▸ Exercise aim: Within the entries below, every line containing "that" is to be copied.

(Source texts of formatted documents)

Segment Open

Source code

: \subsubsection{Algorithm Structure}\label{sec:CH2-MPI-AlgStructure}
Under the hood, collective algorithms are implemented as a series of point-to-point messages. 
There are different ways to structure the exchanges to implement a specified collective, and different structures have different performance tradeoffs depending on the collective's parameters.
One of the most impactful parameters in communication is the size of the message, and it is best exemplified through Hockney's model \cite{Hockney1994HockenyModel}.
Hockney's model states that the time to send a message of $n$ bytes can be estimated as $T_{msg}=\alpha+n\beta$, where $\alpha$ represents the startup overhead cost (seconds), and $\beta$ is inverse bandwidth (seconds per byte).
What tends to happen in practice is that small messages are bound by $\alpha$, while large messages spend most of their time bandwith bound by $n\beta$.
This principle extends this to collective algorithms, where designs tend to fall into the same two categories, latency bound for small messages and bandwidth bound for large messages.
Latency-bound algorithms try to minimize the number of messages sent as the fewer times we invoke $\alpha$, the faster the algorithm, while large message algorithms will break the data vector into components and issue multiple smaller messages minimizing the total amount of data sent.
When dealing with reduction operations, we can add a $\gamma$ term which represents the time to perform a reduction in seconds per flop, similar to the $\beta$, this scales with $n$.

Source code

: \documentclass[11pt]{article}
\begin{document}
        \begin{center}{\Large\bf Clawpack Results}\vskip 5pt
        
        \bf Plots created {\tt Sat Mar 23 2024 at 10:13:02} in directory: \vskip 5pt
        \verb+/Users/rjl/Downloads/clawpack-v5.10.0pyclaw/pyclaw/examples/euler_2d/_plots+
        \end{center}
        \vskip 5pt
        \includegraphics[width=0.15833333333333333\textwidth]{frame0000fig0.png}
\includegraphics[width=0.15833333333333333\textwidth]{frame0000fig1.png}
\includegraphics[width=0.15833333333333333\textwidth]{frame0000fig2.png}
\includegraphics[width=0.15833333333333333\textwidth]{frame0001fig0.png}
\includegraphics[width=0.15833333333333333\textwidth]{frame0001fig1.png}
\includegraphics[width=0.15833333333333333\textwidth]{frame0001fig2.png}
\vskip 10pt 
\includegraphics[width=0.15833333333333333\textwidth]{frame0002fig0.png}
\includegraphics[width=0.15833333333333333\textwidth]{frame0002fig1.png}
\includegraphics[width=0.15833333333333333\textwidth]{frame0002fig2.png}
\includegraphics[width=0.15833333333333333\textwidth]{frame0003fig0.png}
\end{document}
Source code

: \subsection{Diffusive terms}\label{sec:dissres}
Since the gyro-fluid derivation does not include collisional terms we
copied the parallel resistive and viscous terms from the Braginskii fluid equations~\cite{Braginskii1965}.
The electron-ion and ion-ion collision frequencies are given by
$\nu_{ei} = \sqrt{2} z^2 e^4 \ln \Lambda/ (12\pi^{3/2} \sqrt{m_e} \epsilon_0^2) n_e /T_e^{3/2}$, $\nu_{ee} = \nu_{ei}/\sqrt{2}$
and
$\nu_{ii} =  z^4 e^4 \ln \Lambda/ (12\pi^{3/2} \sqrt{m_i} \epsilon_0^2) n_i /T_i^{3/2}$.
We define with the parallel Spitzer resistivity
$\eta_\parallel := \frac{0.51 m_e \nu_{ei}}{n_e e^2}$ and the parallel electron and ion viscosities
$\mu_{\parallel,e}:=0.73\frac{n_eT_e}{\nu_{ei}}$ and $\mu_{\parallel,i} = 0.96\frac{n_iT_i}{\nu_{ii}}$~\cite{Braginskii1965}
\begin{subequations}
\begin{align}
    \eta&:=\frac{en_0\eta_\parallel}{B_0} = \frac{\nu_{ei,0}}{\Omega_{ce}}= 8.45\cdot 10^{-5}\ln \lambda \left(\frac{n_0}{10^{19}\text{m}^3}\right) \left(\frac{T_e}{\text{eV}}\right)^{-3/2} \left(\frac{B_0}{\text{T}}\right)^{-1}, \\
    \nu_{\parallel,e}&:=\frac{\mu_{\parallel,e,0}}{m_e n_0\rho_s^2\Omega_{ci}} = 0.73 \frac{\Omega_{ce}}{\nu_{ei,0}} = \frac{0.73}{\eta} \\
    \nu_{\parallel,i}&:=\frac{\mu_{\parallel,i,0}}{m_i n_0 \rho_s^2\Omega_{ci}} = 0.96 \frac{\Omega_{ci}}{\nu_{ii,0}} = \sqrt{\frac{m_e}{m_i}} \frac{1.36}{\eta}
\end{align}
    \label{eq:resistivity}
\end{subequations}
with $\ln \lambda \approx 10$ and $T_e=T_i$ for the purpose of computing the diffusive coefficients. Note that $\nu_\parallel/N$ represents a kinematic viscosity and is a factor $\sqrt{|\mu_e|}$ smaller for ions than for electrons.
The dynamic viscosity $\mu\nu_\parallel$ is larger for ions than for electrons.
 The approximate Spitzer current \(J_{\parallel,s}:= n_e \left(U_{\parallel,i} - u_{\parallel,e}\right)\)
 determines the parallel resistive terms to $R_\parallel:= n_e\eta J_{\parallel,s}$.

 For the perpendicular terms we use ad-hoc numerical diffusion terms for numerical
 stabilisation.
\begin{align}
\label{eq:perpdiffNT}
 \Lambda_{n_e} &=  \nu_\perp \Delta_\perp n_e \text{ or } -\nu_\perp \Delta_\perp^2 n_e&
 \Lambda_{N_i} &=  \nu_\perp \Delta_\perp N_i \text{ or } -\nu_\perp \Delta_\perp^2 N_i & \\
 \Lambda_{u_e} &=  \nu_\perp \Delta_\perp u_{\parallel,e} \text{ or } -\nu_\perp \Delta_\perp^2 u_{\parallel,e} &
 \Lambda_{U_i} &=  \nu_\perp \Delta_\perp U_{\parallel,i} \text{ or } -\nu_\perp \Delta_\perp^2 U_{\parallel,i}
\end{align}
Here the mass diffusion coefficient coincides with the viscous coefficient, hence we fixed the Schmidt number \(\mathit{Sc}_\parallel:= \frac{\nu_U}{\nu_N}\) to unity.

Segment Closed

▸ Written reply:
Hockney's model states that the time to send a message of $n$ bytes can be estimated as $T_{msg}=\alpha+n\beta$, where $\alpha$ represents the startup overhead cost (seconds), and $\beta$ is inverse bandwidth (seconds per byte).
What tends to happen in practice is that small messages are bound by $\alpha$, while large messages spend most of their time bandwith bound by $n\beta$.
with $\ln \lambda \approx 10$ and $T_e=T_i$ for the purpose of computing the diffusive coefficients. Note that $\nu_\parallel/N$ represents a kinematic viscosity and is a factor $\sqrt{|\mu_e|}$ smaller for ions than for electrons.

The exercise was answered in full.